:: Items from a dataset ::
○ ○ ○ ○ ○ ○ ○

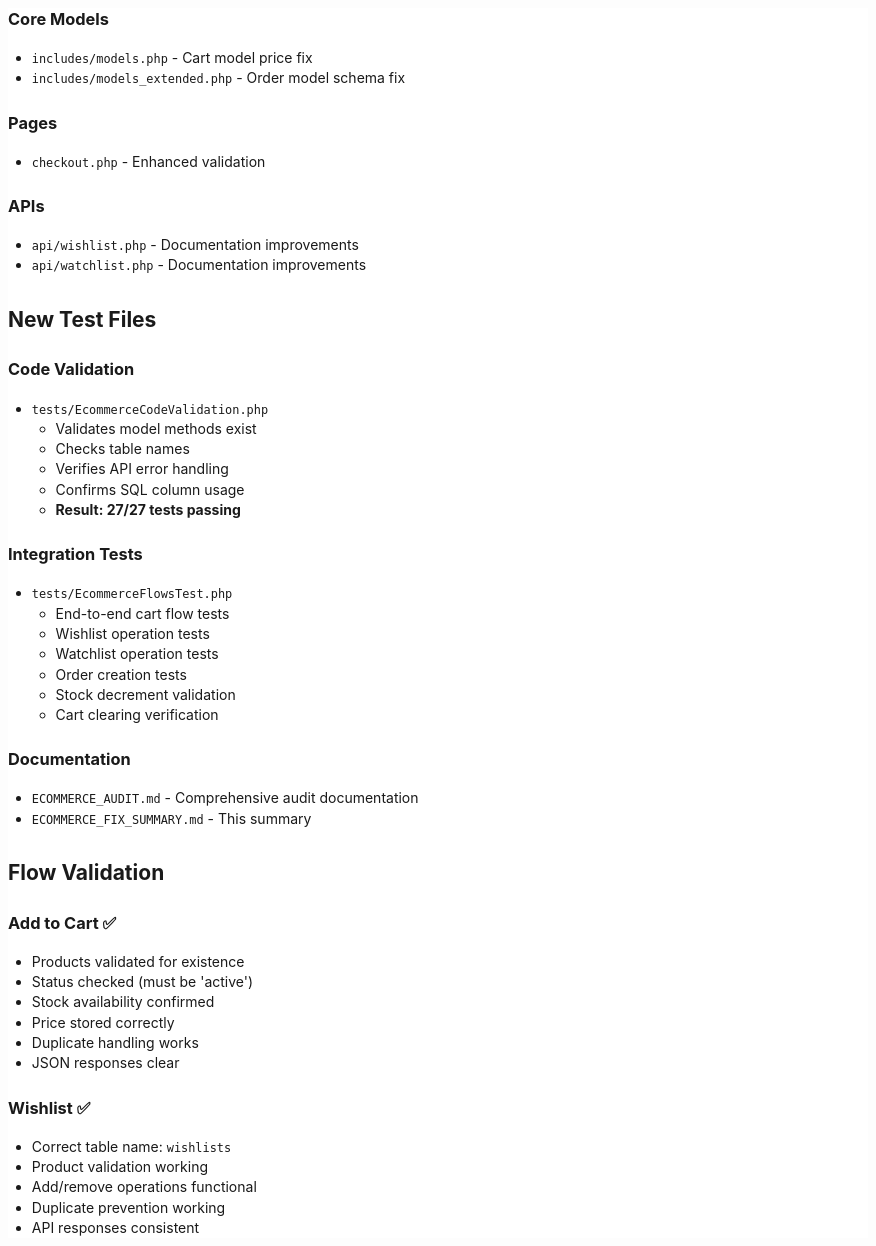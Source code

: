 ### Core Models
- `includes/models.php` - Cart model price fix
- `includes/models_extended.php` - Order model schema fix

### Pages
- `checkout.php` - Enhanced validation

### APIs
- `api/wishlist.php` - Documentation improvements
- `api/watchlist.php` - Documentation improvements

## New Test Files

### Code Validation
- `tests/EcommerceCodeValidation.php`
  - Validates model methods exist
  - Checks table names
  - Verifies API error handling
  - Confirms SQL column usage
  - **Result: 27/27 tests passing**

### Integration Tests
- `tests/EcommerceFlowsTest.php`
  - End-to-end cart flow tests
  - Wishlist operation tests
  - Watchlist operation tests
  - Order creation tests
  - Stock decrement validation
  - Cart clearing verification

### Documentation
- `ECOMMERCE_AUDIT.md` - Comprehensive audit documentation
- `ECOMMERCE_FIX_SUMMARY.md` - This summary

## Flow Validation

### Add to Cart ✅
- Products validated for existence
- Status checked (must be 'active')
- Stock availability confirmed
- Price stored correctly
- Duplicate handling works
- JSON responses clear

### Wishlist ✅
- Correct table name: `wishlists`
- Product validation working
- Add/remove operations functional
- Duplicate prevention working
- API responses consistent
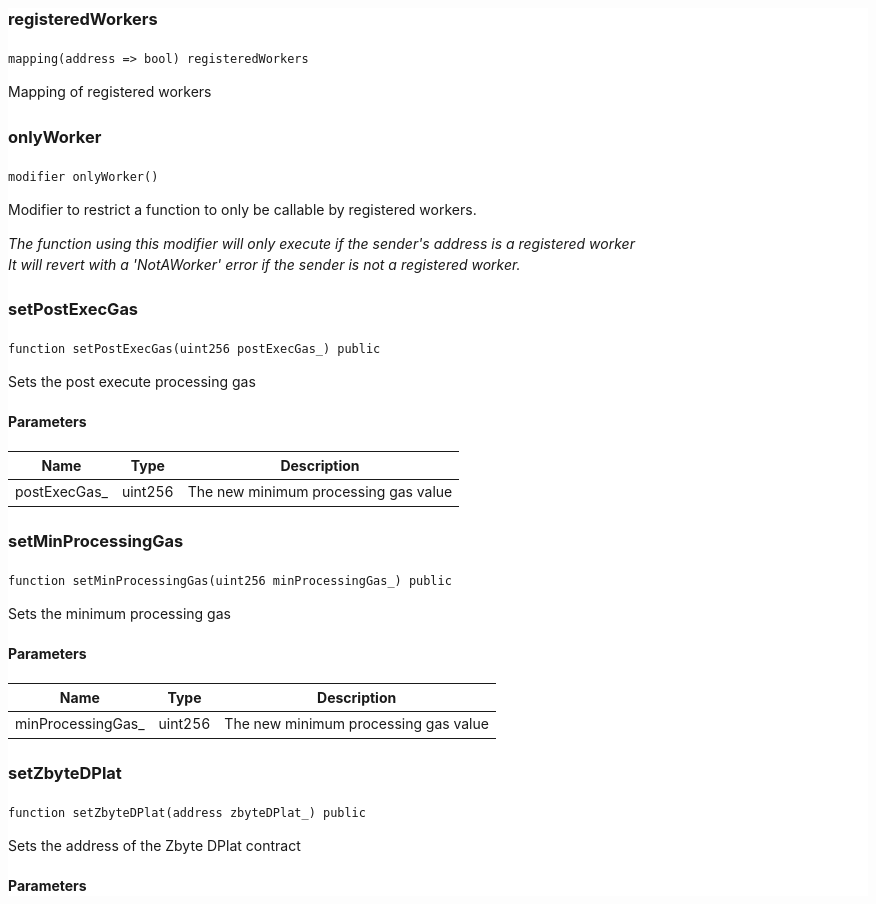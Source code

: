 ### registeredWorkers

```solidity
mapping(address => bool) registeredWorkers
```

Mapping of registered workers

### onlyWorker

```solidity
modifier onlyWorker()
```

Modifier to restrict a function to only be callable by registered workers.

_The function using this modifier will only execute if the sender's address is a registered worker\
 It will revert with a 'NotAWorker' error if the sender is not a registered worker._

### setPostExecGas

```solidity
function setPostExecGas(uint256 postExecGas_) public
```

Sets the post execute processing gas

#### Parameters

| Name | Type | Description |
| ---- | ---- | ----------- |
| postExecGas_ | uint256 | The new minimum processing gas value |

### setMinProcessingGas

```solidity
function setMinProcessingGas(uint256 minProcessingGas_) public
```

Sets the minimum processing gas

#### Parameters

| Name | Type | Description |
| ---- | ---- | ----------- |
| minProcessingGas_ | uint256 | The new minimum processing gas value |

### setZbyteDPlat

```solidity
function setZbyteDPlat(address zbyteDPlat_) public
```

Sets the address of the Zbyte DPlat contract

#### Parameters
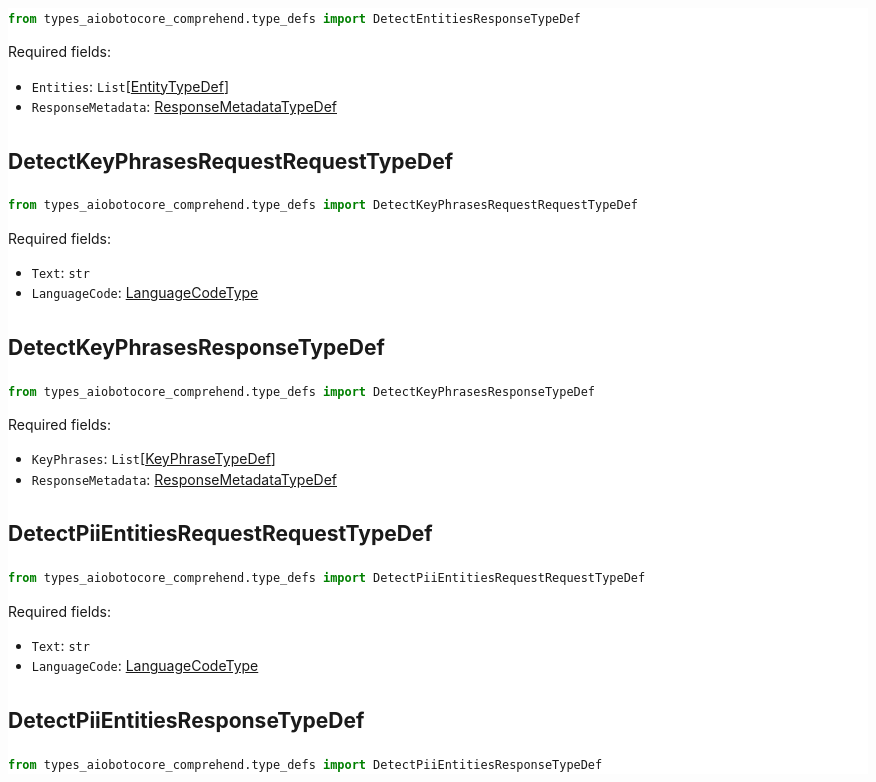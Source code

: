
```python
from types_aiobotocore_comprehend.type_defs import DetectEntitiesResponseTypeDef
```

Required fields:

- `Entities`: `List`\[[EntityTypeDef](./type_defs.md#entitytypedef)\]
- `ResponseMetadata`:
  [ResponseMetadataTypeDef](./type_defs.md#responsemetadatatypedef)

<a id="detectkeyphrasesrequestrequesttypedef"></a>

## DetectKeyPhrasesRequestRequestTypeDef

```python
from types_aiobotocore_comprehend.type_defs import DetectKeyPhrasesRequestRequestTypeDef
```

Required fields:

- `Text`: `str`
- `LanguageCode`: [LanguageCodeType](./literals.md#languagecodetype)

<a id="detectkeyphrasesresponsetypedef"></a>

## DetectKeyPhrasesResponseTypeDef

```python
from types_aiobotocore_comprehend.type_defs import DetectKeyPhrasesResponseTypeDef
```

Required fields:

- `KeyPhrases`: `List`\[[KeyPhraseTypeDef](./type_defs.md#keyphrasetypedef)\]
- `ResponseMetadata`:
  [ResponseMetadataTypeDef](./type_defs.md#responsemetadatatypedef)

<a id="detectpiientitiesrequestrequesttypedef"></a>

## DetectPiiEntitiesRequestRequestTypeDef

```python
from types_aiobotocore_comprehend.type_defs import DetectPiiEntitiesRequestRequestTypeDef
```

Required fields:

- `Text`: `str`
- `LanguageCode`: [LanguageCodeType](./literals.md#languagecodetype)

<a id="detectpiientitiesresponsetypedef"></a>

## DetectPiiEntitiesResponseTypeDef

```python
from types_aiobotocore_comprehend.type_defs import DetectPiiEntitiesResponseTypeDef
```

○ ○ ○ ○ ○ ○ ○

:: Task directions ::
Lines above with "minimum" in them are the ones to copy.

:: Response area ::
| postExecGas_ | uint256 | The new minimum processing gas value |
Sets the minimum processing gas
| minProcessingGas_ | uint256 | The new minimum processing gas value |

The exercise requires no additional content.